Kinshasa, 23 mai 2025- Après six ans de silence, Joseph Kabila est sorti de sa réserve avec fracas. L’ancien président de la République, qui s’était retiré de la scène politique depuis 2019, a lancé ce vendredi une attaque en règle contre le pouvoir en place. À travers un discours solennel retransmis depuis Kinshasa, il a accusé son successeur Félix Tshisekedi d’avoir « dilapidé » l’héritage de l’alternance pacifique, dénonçant une « dérive dictatoriale » qui mettrait, selon lui, en péril l’avenir de la nation.
“Le Congo est gravement malade, et son pronostic vital est engagé”, a déclaré Kabila d’un ton grave. Il a fustigé ce qu’il qualifie « d’ivresse du pouvoir sans limite », pointant du doigt un « effondrement des institutions », une « violation de la Constitution » et une gestion chaotique du pays, aussi bien sur le plan politique que sécuritaire.
Revenant sur l’accord de coalition signé avec Tshisekedi en 2019, Kabila affirme avoir agi pour préserver la stabilité institutionnelle. Mais cet accord, dit-il, a été « trahi » par des manœuvres qu’il considère comme un « coup d’État institutionnel », notamment la nomination contestée des membres de la CENI et l’organisation d’« élections frauduleuses » en 2023, qualifiées de « simulacre ».
Sur le front économique, l’ancien chef de l’État dépeint un tableau sombre. Il dénonce « l’inaction » du régime face à l’inflation galopante, l’explosion de la dette publique et une jeunesse abandonnée à son sort. “Le pays est étranglé par un endettement au-delà des dix milliards de dollars. C’est une asphyxie sociale sans précédent”, a-t-il martelé.

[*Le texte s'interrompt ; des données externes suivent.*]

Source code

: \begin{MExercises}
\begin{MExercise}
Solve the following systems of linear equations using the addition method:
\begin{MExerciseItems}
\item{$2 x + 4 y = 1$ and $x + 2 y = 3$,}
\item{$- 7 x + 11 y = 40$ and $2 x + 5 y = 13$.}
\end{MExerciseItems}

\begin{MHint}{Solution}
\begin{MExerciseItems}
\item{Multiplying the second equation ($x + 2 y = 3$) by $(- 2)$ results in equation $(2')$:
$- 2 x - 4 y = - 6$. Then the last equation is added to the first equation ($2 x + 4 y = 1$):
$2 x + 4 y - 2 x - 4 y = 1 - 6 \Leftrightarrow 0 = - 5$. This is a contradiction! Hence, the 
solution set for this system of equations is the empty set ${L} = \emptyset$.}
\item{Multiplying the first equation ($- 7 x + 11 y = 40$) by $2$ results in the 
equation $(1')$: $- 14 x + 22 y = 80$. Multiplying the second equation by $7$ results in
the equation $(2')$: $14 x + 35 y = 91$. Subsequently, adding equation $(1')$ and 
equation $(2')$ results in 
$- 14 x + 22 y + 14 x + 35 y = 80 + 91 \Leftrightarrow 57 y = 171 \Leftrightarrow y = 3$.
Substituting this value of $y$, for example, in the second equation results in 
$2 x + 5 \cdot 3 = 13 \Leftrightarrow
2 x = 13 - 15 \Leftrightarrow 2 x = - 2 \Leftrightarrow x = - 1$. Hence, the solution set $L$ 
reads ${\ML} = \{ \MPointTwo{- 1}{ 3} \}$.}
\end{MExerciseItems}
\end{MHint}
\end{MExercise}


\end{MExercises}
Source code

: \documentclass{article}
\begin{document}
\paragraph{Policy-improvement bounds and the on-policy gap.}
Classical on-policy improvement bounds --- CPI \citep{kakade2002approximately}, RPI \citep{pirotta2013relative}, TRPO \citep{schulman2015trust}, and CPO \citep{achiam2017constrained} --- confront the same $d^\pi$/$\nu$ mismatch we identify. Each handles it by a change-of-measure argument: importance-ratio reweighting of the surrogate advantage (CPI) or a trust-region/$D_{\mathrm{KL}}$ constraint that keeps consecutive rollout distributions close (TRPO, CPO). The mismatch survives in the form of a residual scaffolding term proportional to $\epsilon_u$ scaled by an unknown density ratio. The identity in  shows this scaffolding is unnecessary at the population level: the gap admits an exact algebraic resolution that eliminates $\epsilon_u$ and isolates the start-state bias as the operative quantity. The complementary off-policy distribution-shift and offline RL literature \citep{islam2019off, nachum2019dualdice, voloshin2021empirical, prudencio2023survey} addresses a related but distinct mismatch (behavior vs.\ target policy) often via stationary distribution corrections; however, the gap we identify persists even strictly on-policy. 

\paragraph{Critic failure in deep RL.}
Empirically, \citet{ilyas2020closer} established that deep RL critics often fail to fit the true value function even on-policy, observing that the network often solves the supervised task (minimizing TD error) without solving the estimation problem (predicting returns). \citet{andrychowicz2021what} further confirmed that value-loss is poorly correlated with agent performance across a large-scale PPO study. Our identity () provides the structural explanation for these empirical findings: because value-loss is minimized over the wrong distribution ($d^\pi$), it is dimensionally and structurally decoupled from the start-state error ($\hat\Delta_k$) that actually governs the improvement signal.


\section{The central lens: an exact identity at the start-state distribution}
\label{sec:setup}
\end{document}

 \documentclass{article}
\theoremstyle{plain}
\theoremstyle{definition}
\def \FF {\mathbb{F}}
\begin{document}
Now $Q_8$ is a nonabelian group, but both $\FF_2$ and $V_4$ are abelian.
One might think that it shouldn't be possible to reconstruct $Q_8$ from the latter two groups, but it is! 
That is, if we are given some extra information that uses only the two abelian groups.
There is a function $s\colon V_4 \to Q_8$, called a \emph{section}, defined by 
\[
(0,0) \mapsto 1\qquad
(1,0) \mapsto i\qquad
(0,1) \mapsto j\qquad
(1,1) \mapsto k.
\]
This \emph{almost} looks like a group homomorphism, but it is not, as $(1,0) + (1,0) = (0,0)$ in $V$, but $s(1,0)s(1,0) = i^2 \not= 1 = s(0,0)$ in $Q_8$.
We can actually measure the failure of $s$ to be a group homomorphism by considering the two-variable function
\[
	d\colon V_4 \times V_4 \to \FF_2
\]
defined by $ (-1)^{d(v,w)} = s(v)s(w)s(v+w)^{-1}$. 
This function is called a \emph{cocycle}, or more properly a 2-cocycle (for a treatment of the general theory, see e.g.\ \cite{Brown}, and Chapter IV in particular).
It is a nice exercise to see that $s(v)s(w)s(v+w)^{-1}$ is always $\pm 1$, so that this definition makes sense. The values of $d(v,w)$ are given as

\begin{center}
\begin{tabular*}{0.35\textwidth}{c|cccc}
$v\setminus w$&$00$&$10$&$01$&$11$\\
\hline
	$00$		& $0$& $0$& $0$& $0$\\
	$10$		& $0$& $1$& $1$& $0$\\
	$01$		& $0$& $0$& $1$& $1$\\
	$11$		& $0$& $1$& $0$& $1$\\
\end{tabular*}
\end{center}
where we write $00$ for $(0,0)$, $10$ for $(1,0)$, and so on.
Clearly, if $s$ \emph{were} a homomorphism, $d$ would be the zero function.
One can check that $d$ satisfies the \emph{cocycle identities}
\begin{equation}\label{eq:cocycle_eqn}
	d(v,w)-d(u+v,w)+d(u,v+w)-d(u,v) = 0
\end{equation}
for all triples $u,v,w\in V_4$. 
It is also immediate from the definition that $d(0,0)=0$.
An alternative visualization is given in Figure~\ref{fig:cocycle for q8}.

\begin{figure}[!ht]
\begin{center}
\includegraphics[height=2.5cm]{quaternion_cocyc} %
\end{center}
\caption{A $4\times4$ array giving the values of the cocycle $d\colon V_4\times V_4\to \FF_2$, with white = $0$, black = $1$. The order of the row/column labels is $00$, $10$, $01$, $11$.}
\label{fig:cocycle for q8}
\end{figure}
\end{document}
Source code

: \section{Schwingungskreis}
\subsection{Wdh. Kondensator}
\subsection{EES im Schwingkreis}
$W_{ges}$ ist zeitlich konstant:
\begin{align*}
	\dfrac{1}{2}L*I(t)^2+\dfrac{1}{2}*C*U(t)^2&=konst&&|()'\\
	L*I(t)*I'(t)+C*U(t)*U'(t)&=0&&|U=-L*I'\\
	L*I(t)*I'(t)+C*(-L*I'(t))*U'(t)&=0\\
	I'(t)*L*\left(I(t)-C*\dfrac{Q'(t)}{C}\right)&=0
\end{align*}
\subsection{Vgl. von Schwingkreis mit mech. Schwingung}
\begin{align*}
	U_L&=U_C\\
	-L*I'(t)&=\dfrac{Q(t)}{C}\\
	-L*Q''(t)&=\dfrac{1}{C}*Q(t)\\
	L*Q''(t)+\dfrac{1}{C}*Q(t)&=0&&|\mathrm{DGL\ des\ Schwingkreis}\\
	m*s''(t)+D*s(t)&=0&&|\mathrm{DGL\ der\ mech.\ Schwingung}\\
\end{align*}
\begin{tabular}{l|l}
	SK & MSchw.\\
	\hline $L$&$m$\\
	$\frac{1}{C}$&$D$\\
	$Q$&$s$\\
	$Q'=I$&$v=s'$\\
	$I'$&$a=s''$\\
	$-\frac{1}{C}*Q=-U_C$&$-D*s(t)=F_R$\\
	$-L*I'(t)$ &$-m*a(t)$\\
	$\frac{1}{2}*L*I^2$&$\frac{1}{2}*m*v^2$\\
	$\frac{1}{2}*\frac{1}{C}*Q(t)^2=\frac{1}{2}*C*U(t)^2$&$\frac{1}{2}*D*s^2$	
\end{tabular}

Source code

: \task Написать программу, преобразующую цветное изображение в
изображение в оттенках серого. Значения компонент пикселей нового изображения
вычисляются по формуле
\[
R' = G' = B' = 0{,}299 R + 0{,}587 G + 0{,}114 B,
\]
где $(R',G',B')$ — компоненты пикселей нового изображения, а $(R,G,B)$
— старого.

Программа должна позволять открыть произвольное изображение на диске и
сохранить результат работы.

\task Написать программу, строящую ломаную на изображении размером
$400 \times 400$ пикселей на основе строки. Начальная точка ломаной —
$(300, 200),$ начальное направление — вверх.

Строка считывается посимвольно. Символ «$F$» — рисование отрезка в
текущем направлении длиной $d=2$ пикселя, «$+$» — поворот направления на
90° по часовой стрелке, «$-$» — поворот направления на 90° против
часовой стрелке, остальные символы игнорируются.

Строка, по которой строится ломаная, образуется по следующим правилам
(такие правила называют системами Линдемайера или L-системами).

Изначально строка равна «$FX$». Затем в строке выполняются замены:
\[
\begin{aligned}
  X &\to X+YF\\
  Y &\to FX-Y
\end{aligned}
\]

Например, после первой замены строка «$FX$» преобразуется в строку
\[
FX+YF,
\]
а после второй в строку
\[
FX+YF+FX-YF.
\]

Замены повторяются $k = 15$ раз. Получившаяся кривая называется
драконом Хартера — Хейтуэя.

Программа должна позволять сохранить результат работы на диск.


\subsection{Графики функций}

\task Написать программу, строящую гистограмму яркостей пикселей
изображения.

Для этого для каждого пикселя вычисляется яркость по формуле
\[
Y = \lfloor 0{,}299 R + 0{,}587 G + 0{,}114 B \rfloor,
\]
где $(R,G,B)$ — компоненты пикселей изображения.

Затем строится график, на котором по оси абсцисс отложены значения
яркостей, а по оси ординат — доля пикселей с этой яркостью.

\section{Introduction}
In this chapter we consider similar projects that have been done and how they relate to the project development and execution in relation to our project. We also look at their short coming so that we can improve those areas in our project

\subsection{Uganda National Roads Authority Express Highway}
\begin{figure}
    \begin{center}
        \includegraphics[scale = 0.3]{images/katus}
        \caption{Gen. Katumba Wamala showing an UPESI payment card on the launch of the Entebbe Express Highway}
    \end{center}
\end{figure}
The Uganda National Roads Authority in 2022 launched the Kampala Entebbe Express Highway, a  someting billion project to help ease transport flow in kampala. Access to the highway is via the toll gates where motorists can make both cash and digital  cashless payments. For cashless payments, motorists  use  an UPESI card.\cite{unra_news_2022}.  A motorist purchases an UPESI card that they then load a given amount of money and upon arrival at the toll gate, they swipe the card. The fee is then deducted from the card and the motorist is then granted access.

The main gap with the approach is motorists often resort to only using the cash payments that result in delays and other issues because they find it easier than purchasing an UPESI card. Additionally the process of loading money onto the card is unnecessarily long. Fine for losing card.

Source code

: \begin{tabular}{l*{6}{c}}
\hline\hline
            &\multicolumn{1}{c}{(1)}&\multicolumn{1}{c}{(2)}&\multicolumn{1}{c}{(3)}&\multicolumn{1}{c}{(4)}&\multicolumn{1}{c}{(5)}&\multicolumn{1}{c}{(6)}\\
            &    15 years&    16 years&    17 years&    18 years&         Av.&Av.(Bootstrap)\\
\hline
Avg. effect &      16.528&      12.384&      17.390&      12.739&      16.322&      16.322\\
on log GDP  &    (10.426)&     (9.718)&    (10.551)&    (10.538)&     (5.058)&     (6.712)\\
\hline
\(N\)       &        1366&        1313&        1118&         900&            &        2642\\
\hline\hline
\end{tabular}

Le volet sécuritaire de son discours est tout aussi virulent. Kabila accuse l’actuel gouvernement d’avoir « sous-traité la sécurité à des groupes armés, des milices tribales et des mercenaires ». Il dénonce l’« affaiblissement de l’armée nationale » et cite la mort de centaines de détenus à Makala en septembre 2024 comme une preuve de la « répression sanglante » en cours, qu’il qualifie de « crime contre l’humanité ».
Face à ce qu’il présente comme une impasse nationale, Kabila propose un « pacte citoyen » articulé autour de douze priorités. Il appelle à « la fin de la tyrannie », au retrait des troupes étrangères, à la restauration de la démocratie et à la mise en place d’un dialogue inclusif. Son objectif, provoquer un « sursaut patriotique » pour, dit-il, « sauver le Congo ».
Kabila ne s’est pas limité à une critique à distance. Il a annoncé son intention de se rendre prochainement à Goma, dans le Nord-Kivu. “Il y a quelques jours en effet, suite à une simple rumeur de la rue ou des réseaux sociaux, sur ma prétendue présence à Goma, où je vais me rendre dans les prochains jours, comme annoncé par ailleurs, le régime en place à Kinshasa a pris des décisions arbitraires avec une légèreté déconcertante”, a-t-il lancé.
Dans ce même élan, il a accusé le gouvernement d’avoir « abandonné » les populations de l’Est. “Ces décisions et bien d’autres vous asphyxient et rendent votre vie plus précaire que jamais”, a-t-il dénoncé, appelant à « humaniser les conditions de vie » et à recentrer les institutions militaires et judiciaires sur la protection de la population. Une intervention qui marque, sans équivoque, son retour sur la scène politique nationale.